The Persian ceremony includes the ceremony itself (Aghd) and the reception of three to seven days (Jashn-e Aroosi). There is a very elaborate floor spread set up for Aghd, including several kinds of food and decorations (Sofreh-ye Aghd), all with a significance of their own. The spread is set up so that faces east towards the light:
• Spread.The elaborate cloth placed underneath the set up on the floor is passed down from mother to daughter. It is made of expensive cashmere, satin, or silk, and is embroidered.
• A tray of herbs and spices. There are seven different elements on this tray, each with a different color. The herbs and the colors are said to ward off evil spirits.
• Mirrors and candles. A mirror is placed in front of where the couple will sit, with two candles on either side. This arrangement again symbolizes light, and the candles unity.
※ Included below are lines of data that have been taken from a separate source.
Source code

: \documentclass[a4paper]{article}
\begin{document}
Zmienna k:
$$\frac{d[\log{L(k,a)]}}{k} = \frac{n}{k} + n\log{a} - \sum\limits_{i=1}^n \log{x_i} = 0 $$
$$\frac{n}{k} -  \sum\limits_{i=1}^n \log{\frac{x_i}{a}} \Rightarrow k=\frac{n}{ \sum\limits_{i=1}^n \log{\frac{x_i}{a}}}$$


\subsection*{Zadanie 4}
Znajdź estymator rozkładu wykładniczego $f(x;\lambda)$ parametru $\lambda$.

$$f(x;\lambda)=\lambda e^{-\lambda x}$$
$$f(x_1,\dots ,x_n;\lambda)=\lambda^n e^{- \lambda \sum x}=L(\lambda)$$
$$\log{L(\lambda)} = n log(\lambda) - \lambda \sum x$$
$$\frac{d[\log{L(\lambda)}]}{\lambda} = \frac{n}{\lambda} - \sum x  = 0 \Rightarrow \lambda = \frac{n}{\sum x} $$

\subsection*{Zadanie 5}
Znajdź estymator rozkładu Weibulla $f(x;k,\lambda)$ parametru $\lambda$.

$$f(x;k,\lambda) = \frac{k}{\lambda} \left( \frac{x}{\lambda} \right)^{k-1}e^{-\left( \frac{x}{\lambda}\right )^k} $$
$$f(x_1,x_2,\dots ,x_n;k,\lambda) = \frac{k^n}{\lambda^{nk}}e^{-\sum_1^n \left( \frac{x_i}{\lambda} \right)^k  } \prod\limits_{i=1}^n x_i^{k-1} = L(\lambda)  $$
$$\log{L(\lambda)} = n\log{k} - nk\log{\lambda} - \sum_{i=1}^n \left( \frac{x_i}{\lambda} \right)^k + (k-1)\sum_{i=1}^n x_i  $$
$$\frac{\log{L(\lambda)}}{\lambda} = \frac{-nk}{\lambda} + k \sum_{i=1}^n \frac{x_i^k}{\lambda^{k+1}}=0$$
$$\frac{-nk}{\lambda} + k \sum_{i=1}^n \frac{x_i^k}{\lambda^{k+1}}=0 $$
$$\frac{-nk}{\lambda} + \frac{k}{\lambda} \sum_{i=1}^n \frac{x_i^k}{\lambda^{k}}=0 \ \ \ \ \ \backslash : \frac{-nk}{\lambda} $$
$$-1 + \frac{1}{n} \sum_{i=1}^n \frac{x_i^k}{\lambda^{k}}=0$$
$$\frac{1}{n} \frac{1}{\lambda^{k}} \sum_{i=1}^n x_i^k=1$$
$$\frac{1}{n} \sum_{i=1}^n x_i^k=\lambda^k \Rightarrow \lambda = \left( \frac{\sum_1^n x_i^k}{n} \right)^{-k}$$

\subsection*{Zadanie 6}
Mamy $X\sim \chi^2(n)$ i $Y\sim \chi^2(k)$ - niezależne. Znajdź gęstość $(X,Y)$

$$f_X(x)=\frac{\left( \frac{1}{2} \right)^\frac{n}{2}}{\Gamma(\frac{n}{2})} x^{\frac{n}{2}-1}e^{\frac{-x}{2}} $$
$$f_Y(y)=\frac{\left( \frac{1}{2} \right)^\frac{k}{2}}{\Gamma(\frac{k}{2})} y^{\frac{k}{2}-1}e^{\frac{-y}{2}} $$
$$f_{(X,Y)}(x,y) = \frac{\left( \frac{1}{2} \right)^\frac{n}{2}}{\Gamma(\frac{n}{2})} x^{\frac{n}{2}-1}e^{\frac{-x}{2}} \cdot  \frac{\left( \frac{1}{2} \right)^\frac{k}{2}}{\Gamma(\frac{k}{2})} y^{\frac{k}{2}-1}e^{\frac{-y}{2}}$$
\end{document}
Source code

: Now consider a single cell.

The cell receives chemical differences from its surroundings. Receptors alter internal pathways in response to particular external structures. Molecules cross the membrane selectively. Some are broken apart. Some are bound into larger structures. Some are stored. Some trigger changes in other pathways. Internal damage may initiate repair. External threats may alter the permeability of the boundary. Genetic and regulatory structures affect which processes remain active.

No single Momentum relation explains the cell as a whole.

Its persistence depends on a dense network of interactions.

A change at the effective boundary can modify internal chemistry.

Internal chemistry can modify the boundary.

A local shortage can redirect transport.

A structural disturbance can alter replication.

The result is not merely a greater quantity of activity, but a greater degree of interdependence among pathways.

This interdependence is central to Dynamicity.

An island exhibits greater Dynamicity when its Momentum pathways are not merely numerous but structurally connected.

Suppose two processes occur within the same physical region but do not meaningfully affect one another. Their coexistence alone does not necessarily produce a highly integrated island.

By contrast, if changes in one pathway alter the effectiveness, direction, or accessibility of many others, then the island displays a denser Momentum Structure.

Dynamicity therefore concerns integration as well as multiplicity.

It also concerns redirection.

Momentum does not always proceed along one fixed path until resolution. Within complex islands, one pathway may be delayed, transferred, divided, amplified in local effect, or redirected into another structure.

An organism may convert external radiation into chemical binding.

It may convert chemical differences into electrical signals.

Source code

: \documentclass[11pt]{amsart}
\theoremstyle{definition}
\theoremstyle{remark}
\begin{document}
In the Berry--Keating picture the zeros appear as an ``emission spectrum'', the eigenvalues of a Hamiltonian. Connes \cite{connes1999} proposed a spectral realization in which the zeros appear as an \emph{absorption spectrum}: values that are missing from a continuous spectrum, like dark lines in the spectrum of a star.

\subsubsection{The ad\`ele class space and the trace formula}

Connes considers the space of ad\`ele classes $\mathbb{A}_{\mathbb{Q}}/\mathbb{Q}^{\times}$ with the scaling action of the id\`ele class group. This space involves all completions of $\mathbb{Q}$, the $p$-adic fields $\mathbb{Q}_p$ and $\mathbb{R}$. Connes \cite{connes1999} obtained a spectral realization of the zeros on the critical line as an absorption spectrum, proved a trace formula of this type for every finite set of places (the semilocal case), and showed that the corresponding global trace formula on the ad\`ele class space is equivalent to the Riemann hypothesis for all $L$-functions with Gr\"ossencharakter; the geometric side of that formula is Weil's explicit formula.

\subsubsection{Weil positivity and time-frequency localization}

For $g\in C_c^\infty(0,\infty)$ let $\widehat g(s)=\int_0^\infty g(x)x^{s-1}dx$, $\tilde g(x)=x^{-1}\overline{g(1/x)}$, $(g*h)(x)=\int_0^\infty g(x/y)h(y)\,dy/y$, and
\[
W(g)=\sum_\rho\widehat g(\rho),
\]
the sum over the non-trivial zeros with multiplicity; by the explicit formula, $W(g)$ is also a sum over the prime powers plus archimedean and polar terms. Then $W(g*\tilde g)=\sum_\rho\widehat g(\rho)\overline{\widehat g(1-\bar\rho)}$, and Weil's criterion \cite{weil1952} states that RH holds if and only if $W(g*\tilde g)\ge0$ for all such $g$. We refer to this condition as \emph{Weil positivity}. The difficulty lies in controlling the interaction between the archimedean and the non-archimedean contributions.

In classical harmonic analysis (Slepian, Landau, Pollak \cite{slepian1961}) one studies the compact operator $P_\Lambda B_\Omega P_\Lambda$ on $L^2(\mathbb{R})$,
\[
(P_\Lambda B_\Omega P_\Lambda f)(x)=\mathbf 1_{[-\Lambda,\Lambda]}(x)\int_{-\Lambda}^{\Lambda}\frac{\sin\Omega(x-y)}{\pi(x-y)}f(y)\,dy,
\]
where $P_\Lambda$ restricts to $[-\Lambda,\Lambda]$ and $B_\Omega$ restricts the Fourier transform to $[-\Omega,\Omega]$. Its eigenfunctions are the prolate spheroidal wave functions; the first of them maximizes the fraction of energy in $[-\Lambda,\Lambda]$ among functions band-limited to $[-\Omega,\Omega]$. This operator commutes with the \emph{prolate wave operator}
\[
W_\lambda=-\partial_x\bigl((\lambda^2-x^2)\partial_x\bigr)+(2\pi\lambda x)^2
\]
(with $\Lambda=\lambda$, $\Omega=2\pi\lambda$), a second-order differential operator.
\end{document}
The bride sits down veiled but then removes the veil, and so the first thing a groom sees at the table is a reflection of his bride.
• Fertility symbols. Several types of nuts in shells as well as eggs are placed on the spread to symbolize the wishes of a fertile union.
• The Quran. A copy of the Quran is opened to the middle and placed in the center of the spread. A prayer rug and prayer kit is also placed on the center of the spread.
• Coins and various sweets. A bowl of coins is used to bring wealth, and there are several sweet pastries that represent the sweetness of the new life and also to share with guests.
During the ceremony, the bride and groom often have the sugar from special sugar cones shaved off by guests and onto their heads. This is thought to bring good fortune, as well as representing a wish that their new life will be filled with joy (sweetness). The bride will keep these cones as souvenirs and for good luck.